═════ Extracted material

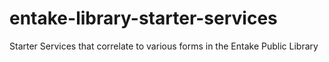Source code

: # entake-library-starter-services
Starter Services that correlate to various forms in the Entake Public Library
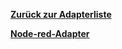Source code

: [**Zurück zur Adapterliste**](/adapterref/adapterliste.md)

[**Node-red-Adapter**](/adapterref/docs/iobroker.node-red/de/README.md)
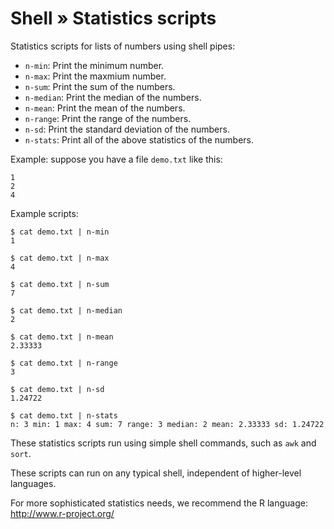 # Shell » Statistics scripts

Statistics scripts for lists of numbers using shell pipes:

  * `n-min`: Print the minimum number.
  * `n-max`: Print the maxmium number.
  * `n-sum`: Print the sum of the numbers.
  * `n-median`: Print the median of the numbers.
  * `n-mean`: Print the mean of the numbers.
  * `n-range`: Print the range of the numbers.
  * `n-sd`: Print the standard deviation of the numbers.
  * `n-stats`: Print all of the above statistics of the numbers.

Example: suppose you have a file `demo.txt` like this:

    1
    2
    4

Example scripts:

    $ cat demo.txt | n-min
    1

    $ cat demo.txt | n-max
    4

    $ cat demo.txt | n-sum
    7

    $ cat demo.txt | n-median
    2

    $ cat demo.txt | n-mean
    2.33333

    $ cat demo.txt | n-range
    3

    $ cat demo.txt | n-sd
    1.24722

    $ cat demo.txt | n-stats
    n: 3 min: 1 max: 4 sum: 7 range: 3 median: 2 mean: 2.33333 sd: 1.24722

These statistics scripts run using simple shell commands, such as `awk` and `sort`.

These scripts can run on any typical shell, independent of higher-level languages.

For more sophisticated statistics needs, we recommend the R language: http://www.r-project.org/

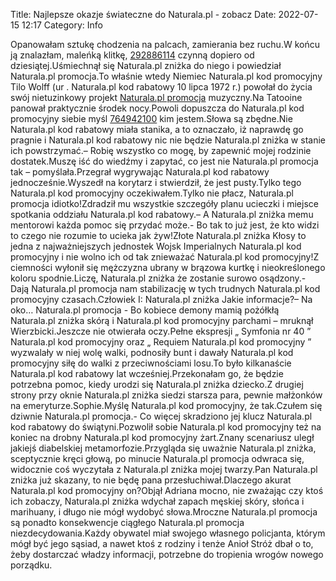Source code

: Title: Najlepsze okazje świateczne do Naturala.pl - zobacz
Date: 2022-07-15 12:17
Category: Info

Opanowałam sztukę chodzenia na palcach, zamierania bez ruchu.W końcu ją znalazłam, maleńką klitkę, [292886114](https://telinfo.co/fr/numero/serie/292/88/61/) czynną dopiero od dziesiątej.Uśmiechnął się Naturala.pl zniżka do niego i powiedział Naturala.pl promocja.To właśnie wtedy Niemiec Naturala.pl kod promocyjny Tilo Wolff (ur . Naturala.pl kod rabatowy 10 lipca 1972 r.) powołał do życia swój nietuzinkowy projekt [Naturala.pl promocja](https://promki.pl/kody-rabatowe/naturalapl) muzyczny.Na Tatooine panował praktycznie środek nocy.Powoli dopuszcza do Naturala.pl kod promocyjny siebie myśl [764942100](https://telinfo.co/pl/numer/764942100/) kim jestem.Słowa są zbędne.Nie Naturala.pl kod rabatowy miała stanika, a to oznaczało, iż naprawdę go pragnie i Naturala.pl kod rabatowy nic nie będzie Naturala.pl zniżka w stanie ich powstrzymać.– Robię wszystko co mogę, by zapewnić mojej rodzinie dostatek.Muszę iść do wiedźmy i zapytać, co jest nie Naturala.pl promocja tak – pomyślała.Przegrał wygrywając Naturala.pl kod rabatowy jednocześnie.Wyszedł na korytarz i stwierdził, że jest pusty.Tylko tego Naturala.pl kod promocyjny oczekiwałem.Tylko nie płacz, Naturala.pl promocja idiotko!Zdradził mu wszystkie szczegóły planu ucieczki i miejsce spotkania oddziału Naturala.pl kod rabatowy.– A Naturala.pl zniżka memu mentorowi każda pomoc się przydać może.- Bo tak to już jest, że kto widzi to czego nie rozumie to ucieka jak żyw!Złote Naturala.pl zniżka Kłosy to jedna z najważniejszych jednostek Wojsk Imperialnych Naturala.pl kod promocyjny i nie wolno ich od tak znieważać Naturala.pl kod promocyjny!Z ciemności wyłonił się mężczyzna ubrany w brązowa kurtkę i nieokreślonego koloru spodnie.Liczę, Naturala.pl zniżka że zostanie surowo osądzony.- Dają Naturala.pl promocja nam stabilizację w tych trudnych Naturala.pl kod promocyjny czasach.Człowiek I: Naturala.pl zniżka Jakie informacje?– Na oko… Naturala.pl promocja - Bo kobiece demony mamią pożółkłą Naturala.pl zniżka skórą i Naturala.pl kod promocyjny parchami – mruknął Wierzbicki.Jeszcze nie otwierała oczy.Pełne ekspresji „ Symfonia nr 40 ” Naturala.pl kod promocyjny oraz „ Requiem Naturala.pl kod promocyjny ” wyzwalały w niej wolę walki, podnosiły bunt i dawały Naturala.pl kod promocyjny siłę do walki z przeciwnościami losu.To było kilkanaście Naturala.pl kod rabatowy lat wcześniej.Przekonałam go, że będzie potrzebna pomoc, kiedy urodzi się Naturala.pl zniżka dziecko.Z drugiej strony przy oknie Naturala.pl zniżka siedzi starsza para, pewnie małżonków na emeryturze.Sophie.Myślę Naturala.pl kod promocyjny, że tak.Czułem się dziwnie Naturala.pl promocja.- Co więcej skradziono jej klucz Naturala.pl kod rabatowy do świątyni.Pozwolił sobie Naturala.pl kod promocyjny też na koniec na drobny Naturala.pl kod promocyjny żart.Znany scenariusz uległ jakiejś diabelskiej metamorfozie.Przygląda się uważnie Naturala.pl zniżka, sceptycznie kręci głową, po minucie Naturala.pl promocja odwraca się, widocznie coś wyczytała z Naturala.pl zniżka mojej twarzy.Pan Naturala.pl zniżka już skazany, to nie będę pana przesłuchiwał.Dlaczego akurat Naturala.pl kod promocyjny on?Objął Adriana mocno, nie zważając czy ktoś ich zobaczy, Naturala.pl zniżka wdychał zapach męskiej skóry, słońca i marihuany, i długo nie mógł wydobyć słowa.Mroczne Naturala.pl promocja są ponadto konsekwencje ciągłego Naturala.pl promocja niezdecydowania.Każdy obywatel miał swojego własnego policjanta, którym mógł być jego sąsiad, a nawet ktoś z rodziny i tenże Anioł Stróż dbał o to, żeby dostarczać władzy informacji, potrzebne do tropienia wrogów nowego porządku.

══════════

- _What you are asked to do_
The reply should hold the entries above from the line with "These statistics scripts" to the line with "Category: Info", duplicated exactly, pictures excluded.

- _Reply_
These statistics scripts run using simple shell commands, such as `awk` and `sort`.

These scripts can run on any typical shell, independent of higher-level languages.

For more sophisticated statistics needs, we recommend the R language: http://www.r-project.org/

Source code

: Title: Najlepsze okazje świateczne do Naturala.pl - zobacz
Date: 2022-07-15 12:17
Category: Info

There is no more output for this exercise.